Kubernetes gained popularity from the fact that it is designed to assist throughout the application development and release lifecycle. The Object Model is used to represent different entities and infrastructure components that persist within the cluster. These entities describe -
Applications in the cluster
Nodes where they are deployed
The attached Policies pertain to restrictions on restart/update, and when to pull images for containers. etc.
When we specify an object inside the YAML configuration files used to describe the various components of the cluster in a declarative way, we specify the intent or desired state of the cluster we want. Not just in the declarative way, but also, in the imperative way of using kubectl what we do is specify our intent directly to the kube-apiserver.
A brief Introduction to Object Properties
The Kubernetes API like any other API has an extensive list of documentation. The Objects have some properties that are passed in the JSON fields. A common structure of objects in A Kubernetes YAML manifest is given below.

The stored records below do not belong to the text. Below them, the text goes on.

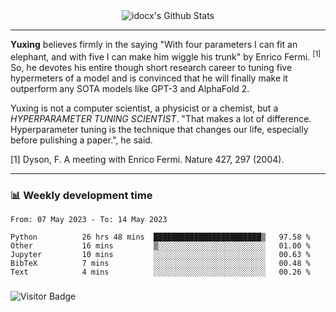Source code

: <div align="center">
    <img align="center" src="https://github-readme-stats.vercel.app/api?username=idocx&show_icons=true&count_private=true&hide_border=true" alt="idocx's Github Stats"></img>
</div>

---

**Yuxing** believes firmly in the saying "With four parameters I can fit an elephant, and with five I can make him wiggle his trunk" by Enrico Fermi. <sup>[1]</sup> So, he devotes his entire though short research career to tuning five hypermeters of a model and is convinced that he will finally make it outperform any SOTA models like GPT-3 and AlphaFold 2.

Yuxing is not a computer scientist, a physicist or a chemist, but a *HYPERPARAMETER TUNING SCIENTIST*. "That makes a lot of difference. Hyperparameter tuning is the technique that changes our life, especially before pulishing a paper.", he said.

[1] Dyson, F. A meeting with Enrico Fermi. Nature 427, 297 (2004).


---

### 📊 Weekly development time
<!--START_SECTION:waka-->

```text
From: 07 May 2023 - To: 14 May 2023

Python          26 hrs 48 mins  ████████████████████████▒   97.58 %
Other           16 mins         ▒░░░░░░░░░░░░░░░░░░░░░░░░   01.00 %
Jupyter         10 mins         ░░░░░░░░░░░░░░░░░░░░░░░░░   00.63 %
BibTeX          7 mins          ░░░░░░░░░░░░░░░░░░░░░░░░░   00.48 %
Text            4 mins          ░░░░░░░░░░░░░░░░░░░░░░░░░   00.26 %
```

<!--END_SECTION:waka-->

### 

![Visitor Badge](https://visitor-badge.laobi.icu/badge?page_id=idocx.idocx)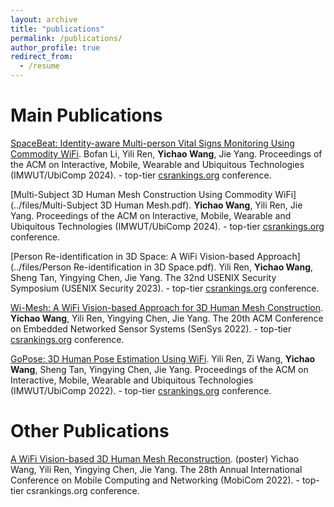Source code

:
 ```yaml
---
layout: archive
title: "publications"
permalink: /publications/
author_profile: true
redirect_from:
  - /resume
---
```


Main Publications
======
[SpaceBeat: Identity-aware Multi-person Vital Signs Monitoring Using Commodity WiFi](../files/SpaceBeat.pdf).
Bofan Li, Yili Ren, **Yichao Wang**, Jie Yang.
Proceedings of the ACM on Interactive, Mobile, Wearable and Ubiquitous Technologies (IMWUT/UbiComp 2024). - top-tier [csrankings.org](https://csrankings.org/) conference.


[Multi-Subject 3D Human Mesh Construction Using Commodity WiFi](../files/Multi-Subject 3D Human Mesh.pdf).
**Yichao Wang**, Yili Ren, Jie Yang.
Proceedings of the ACM on Interactive, Mobile, Wearable and Ubiquitous Technologies (IMWUT/UbiComp 2024). - top-tier [csrankings.org](https://csrankings.org/) conference.

[Person Re-identification in 3D Space: A WiFi Vision-based Approach](../files/Person Re-identification in 3D Space.pdf).
Yili Ren, **Yichao Wang**, Sheng Tan, Yingying Chen, Jie Yang.
The 32nd USENIX Security Symposium (USENIX Security 2023). - top-tier [csrankings.org](https://csrankings.org/) conference.

[Wi-Mesh: A WiFi Vision-based Approach for 3D Human Mesh Construction](../files/Wi-Mesh.pdf).
**Yichao Wang**, Yili Ren, Yingying Chen, Jie Yang.
The 20th ACM Conference on Embedded Networked Sensor Systems (SenSys 2022). - top-tier [csrankings.org](https://csrankings.org/) conference.

[GoPose: 3D Human Pose Estimation Using WiFi](../files/GoPose.pdf).
Yili Ren, Zi Wang, **Yichao Wang**, Sheng Tan, Yingying Chen, Jie Yang.
Proceedings of the ACM on Interactive, Mobile, Wearable and Ubiquitous Technologies (IMWUT/UbiComp 2022). - top-tier [csrankings.org](https://csrankings.org/) conference.


Other Publications
======
[A WiFi Vision-based 3D Human Mesh Reconstruction](). (poster)
Yichao Wang, Yili Ren, Yingying Chen, Jie Yang.
The 28th Annual International Conference on Mobile Computing and Networking (MobiCom 2022). - top-tier csrankings.org conference.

Warning: There are more properties that are specific to various objects. This only gives a general idea but does not provide the full description. To know more about any object mentioned here refer to The Kubernetes API docs
apiVersion: Version #Version is replaced with version of
#API Object specification to use
kind: Object #Replace Object with the Kind of kubernetes object to declare.
metadata:
#Holds the metadata i.e. additional info helpful to the user
name: Name-Of-Object #Specify the Name of the Object Resource
#to identify uniquely in Cluster Namespace
labels: #Labels are key-value pairs that can connect
#identifying metadata with Kubernetes objects.
label1: value1
label2: value2
...
spec:
#Specifications/Intent of Container, Networking etc. resources needed
# This Block is also known as ObjectSpec
containers:
- image: ImageName:ImageTag #Image of Container to pull from Registry
name: Name-Of-Container #Name of Container
... #other properties for containers
... #other spec properties
How do these objects translate to real-world components?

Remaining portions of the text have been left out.